If you are running a business you cannot be oblivious to the fact that many other people are competing with you and nudging your sales away from you. The correct response is to continue to strive to reduce costs, and improve quality and productivity. This means that you add as much value as you can to your raw materials before you sell them and keep your costs down. Your employees are your greatest assets.
The well-being of everyone in this State depends largely on what we sell overseas. The prices we can charge for these goods are limited by what we can get on an open market. Anything that adds to the cost of doing business in Ireland makes it more difficult for us to trade successfully.
The recent report from the National Competitiveness Council puts Ireland (along with Finland) as the most expensive country in the euro zone. We welcome the Competitiveness Council's statement that driving down the cost of doing business in Ireland requires not just a pro-competitiveness budgetary policy but also more domestic competition. Ireland ranks 13th out of 16 countries in terms of the intensity of domestic competition.

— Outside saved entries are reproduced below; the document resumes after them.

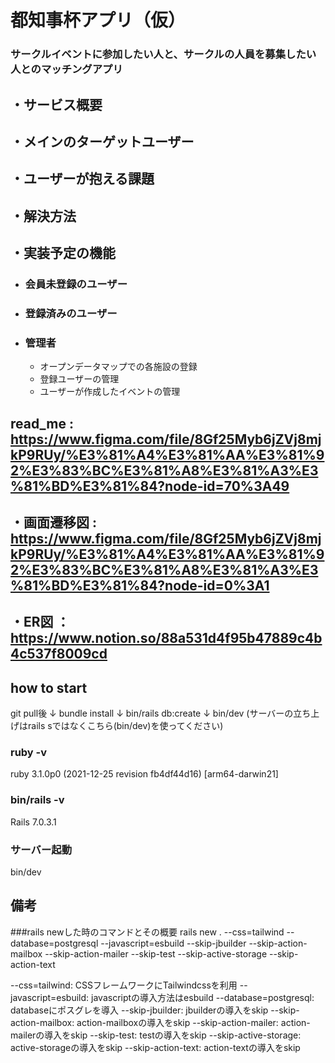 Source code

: # 都知事杯アプリ（仮）
### サークルイベントに参加したい人と、サークルの人員を募集したい人とのマッチングアプリ

## ・サービス概要

## ・メインのターゲットユーザー

## ・ユーザーが抱える課題

## ・解決方法

## ・実装予定の機能
- ### 会員未登録のユーザー

- ### 登録済みのユーザー

- ### 管理者
  - オープンデータマップでの各施設の登録
  - 登録ユーザーの管理
  - ユーザーが作成したイベントの管理

## read_me : https://www.figma.com/file/8Gf25Myb6jZVj8mjkP9RUy/%E3%81%A4%E3%81%AA%E3%81%92%E3%83%BC%E3%81%A8%E3%81%A3%E3%81%BD%E3%81%84?node-id=70%3A49
## ・画面遷移図 : https://www.figma.com/file/8Gf25Myb6jZVj8mjkP9RUy/%E3%81%A4%E3%81%AA%E3%81%92%E3%83%BC%E3%81%A8%E3%81%A3%E3%81%BD%E3%81%84?node-id=0%3A1
## ・ER図 ： https://www.notion.so/88a531d4f95b47889c4b4c537f8009cd

## how to start 

git pull後
↓
bundle install 
↓
bin/rails db:create
↓
bin/dev (サーバーの立ち上げはrails sではなくこちら(bin/dev)を使ってください)

### ruby -v
ruby 3.1.0p0 (2021-12-25 revision fb4df44d16) [arm64-darwin21]
### bin/rails -v 
Rails 7.0.3.1

### サーバー起動
bin/dev 

## 備考

###rails newした時のコマンドとその概要
rails new . --css=tailwind --database=postgresql --javascript=esbuild --skip-jbuilder --skip-action-mailbox --skip-action-mailer --skip-test --skip-active-storage --skip-action-text

--css=tailwind: CSSフレームワークにTailwindcssを利用
--javascript=esbuild: javascriptの導入方法はesbuild
--database=postgresql: databaseにポスグレを導入
--skip-jbuilder: jbuilderの導入をskip
--skip-action-mailbox: action-mailboxの導入をskip
--skip-action-mailer: action-mailerの導入をskip
--skip-test: testの導入をskip
--skip-active-storage: active-storageの導入をskip
--skip-action-text: action-textの導入をskip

Irish businesses have come through rough weather. The level of job losses in 2002 was at its highest for almost 20 years. Jobs were lost where they were most critically needed - in those sectors at the cutting edge of trade. The jobs that were created, however, were largely in the public sector. This is not logical.
Following the considerable cost of benchmarking it would be suicidal for private sector unions to contemplate seeking to restore their relative position with public servants.
In the negotiations for the next phase of social partnership, it will be essential that we do nothing that further weakens our already worsening competitive position with our trading partners. We have slipped badly.
Thankfully inflation has reduced substantially but it needs to reduce still further to the EU average.
We all want the best public services we can get. This will begin to happen when public service management behaves with the same sort of mindset as any business in the private sector.
I work with public servants from across the European Union and beyond. I have no hesitation in saying that the quality of personnel in the Irish service ranks amongst the very highest. The difficulty lies in staffing levels and the management and delivery systems within which the majority still work.
There is a cruel sense in which the private sector ultimately sorts itself out. If it has to trim its sails to meet the needs of the marketplace it is inevitable that jobs are lost and incomes fall.
All of this suggests that we need to build on what progress has been made and take real advantage of the Government decision to decentralise. This will provide an excellent opportunity to radically restructure public services.
New management, new systems, new reporting arrangements and new reward mechanisms can be put in place if there is the will to do it.
We need change in the public service that goes much deeper than the sort of things that have arisen in the benchmarking debate. There should be a free flow of personnel between the public and the private sectors. Government Departments should have boards of directors. The secretary general might well be recruited from outside the public service.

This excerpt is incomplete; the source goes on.